While shelving at the not-so-tiny library the other day, I realized that all of the older books did, in fact, look pretty much the same. You can’t judge them simply by looking at them. This is in stark contrast to a recent claim that I made to a patron that I’ve had rather a lot of success judging books by their covers. I went through a period last summer of reading books with high heels on them. That was pretty much the requirement at first, although I later revised it to books with high heels, and a colour combination of turquoise, lime green, bright pink, and occasional yellow. They turned out to all be a fairly high calibre of British “chick-lit”, and I got more out of them than I expected. Sophie Kinsella’s Shopaholic, though, made me retch. Makes no never mind; she made a fortune from it, I’m sure, so it doesn’t really matter what I think of it.

As a result, I am working towards a regular feature titled “By Its Cover”, in which (in future) I intend to preview books that I picked at random from the shelf, based only on their cover art and description. Then I have to read them. I’ll try to finish within a week. We’ll see how I do with that.
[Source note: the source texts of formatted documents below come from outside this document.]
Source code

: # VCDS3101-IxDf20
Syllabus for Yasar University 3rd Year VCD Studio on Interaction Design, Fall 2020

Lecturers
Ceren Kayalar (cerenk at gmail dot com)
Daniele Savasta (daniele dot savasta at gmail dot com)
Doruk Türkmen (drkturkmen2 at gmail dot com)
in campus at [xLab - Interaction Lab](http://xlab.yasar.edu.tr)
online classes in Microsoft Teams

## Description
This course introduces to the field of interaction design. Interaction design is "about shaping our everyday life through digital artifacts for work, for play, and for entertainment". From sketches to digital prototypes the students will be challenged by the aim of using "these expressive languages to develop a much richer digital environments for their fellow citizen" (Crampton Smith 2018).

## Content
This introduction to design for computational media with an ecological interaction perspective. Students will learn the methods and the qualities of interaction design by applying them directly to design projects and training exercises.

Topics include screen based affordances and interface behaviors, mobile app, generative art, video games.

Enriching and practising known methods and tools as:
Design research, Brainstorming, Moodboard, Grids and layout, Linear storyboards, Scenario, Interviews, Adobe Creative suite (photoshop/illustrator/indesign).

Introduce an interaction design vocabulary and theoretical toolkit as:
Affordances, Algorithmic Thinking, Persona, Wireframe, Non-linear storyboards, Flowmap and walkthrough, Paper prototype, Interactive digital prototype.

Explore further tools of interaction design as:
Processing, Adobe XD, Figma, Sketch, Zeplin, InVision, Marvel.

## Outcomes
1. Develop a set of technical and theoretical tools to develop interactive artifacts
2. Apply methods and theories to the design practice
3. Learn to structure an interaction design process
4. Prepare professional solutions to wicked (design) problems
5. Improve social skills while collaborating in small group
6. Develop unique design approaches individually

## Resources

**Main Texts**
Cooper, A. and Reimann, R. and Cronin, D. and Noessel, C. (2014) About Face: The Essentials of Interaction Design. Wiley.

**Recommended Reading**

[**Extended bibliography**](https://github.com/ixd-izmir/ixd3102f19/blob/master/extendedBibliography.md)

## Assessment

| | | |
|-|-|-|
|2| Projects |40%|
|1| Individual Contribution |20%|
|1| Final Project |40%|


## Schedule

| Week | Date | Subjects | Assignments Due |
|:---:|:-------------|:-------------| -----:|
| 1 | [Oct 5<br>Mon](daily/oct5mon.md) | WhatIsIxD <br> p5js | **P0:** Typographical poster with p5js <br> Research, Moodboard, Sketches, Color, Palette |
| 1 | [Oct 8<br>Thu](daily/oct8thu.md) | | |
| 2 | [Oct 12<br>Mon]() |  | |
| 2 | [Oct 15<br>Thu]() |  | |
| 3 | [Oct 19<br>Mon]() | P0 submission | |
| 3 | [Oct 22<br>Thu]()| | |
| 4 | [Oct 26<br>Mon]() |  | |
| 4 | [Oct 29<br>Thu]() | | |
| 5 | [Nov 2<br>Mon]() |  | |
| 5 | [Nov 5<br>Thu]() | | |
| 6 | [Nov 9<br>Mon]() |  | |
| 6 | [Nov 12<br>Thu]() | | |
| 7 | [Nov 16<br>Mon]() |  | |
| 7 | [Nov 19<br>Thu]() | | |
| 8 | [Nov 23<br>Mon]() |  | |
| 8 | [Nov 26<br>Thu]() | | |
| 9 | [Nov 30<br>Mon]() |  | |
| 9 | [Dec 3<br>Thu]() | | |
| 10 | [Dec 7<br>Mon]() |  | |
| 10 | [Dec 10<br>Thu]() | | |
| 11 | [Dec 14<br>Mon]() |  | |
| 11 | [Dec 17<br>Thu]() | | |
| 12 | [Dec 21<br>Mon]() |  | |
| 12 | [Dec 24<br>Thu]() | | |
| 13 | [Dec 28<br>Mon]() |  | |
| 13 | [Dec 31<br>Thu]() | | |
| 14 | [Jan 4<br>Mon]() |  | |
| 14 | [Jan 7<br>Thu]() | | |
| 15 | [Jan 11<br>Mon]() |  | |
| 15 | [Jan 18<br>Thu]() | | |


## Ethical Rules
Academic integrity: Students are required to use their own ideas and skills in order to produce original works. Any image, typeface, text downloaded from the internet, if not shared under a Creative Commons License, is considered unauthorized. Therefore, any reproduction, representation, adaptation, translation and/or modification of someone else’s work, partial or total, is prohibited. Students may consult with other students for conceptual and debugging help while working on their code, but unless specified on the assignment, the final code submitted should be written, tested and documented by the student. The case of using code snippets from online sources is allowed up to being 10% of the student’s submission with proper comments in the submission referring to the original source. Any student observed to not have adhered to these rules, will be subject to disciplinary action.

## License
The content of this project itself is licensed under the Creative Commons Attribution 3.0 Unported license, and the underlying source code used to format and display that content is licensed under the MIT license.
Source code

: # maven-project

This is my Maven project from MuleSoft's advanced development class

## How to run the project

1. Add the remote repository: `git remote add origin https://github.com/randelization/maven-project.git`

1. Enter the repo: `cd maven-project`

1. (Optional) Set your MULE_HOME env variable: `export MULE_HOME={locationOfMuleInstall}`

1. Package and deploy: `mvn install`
So. the first book I picked for this task is “The Disorder of Longing“.
Book cover
As you can see, it has a rich brown cover that looks like a photo of an old leather bound book, and a rich red/pink orchid in the middle of it. I wanted to caress it just for the cover. (I might mention here, though, that I frequently pat the books if I find that they haven’t circulated for several years, so my relationship with the objects that are books is not entirely normal.) I anticipated a sensual historical novel, probably focused on the desire for freedom in a woman in a constrained marriage. It turned out to be that and more. There was sex. There was travel. There was cross-dressing. There was an acknowledgement of ambivalence regarding gender roles, the play involved, and the difficulties of giving up the privileges of class, race and gender even when you know that they are problematic. I found myself wandering through the house and tripping over things while continuing to read well past my bedtime. I really, really wanted to know what came next, and it made me think.

All in all, a success. I’m not going to critically review things here, though. Just… did I like it? And was it what I expected? Yes. Yes. Read this book if you can get it. (Although there are a few pretty explicit triggery scenes, and I couldn’t recommend it for survivors of sexual abuse who are currently processing.)

Next book to follow after I get back to the library this afternoon!